Module 1: Introduction to the practice of translation
  Lecture 2: History of Translation in India
 


South India

In the meantime, there were happenings in other parts of India besides the Gangetic belt. Sanskrit was not the only language used everywhere. For example, the prominent South Indian language in those days was Tamil. Like Natyashastra in Sanskrit, there is Tolkappiyam,the major work on Dravidian aesthetics in Tamil, written by Tolkappiyar. The work unsurprisingly has parallels with Natyashastra. Once again we have no records of translations, but how do we explain the coincidence? The ancient Tamil body of literature called Sangam literature shows influences of the Sanskrit epics, again pointing to some form of cultural contact.

The Bhakti movement which is perhaps the earliest pan-Indian movement originated in South India. It began around the 6th century CE among the Vaishnava Alvars in Tamil Nadu in South India. They were mendicants or poet saints who advocated a life of complete dedication to God. In a way this movement was also a localised reaction against the hegemony of upper castes in Hinduism. Hinduism at that time was degraded by rigid caste structures and notions of untouchability. Knowledge and power were the privileges of an elite minority. The Bhakti movement tried to bring God down to the masses, eliminating the middle men in the path to salvation. They sang in the language of the common man in an idiom that even the illiterate peasant could understand.  The emphasis was on bhakti or simple devotion as opposed to elaborate rites and rituals of existing Hinduism. The major works were composed in the local language as opposed to Sanskrit. This movement slowly spread to other parts of India, making it a pan-Indian reality by the 18th century.
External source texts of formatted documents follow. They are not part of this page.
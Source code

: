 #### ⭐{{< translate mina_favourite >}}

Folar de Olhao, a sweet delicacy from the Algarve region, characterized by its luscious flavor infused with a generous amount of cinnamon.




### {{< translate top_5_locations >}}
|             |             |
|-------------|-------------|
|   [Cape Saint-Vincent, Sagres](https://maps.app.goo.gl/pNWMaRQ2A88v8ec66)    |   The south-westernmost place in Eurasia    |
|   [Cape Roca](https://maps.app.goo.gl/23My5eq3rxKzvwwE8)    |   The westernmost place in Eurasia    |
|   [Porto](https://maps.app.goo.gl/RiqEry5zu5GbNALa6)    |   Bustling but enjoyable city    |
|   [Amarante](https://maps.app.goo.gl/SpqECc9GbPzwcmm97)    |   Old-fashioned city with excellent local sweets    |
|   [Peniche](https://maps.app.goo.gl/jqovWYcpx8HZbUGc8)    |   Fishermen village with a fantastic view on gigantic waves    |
How did the movement manage to spread to other parts of India in those days when there were no sophisticated means of communication? The bhakti poet-saints were wandering minstrels, spreading their message wherever they went. Their influence must have spread through translations. Since much of Bhakti literature was transmitted orally, we cannot speak for sure about translations. But it is otherwise difficult to explain the conceptual similarities we find in Nammalvar of Tamil Nadu and Chaitanya of Bengal.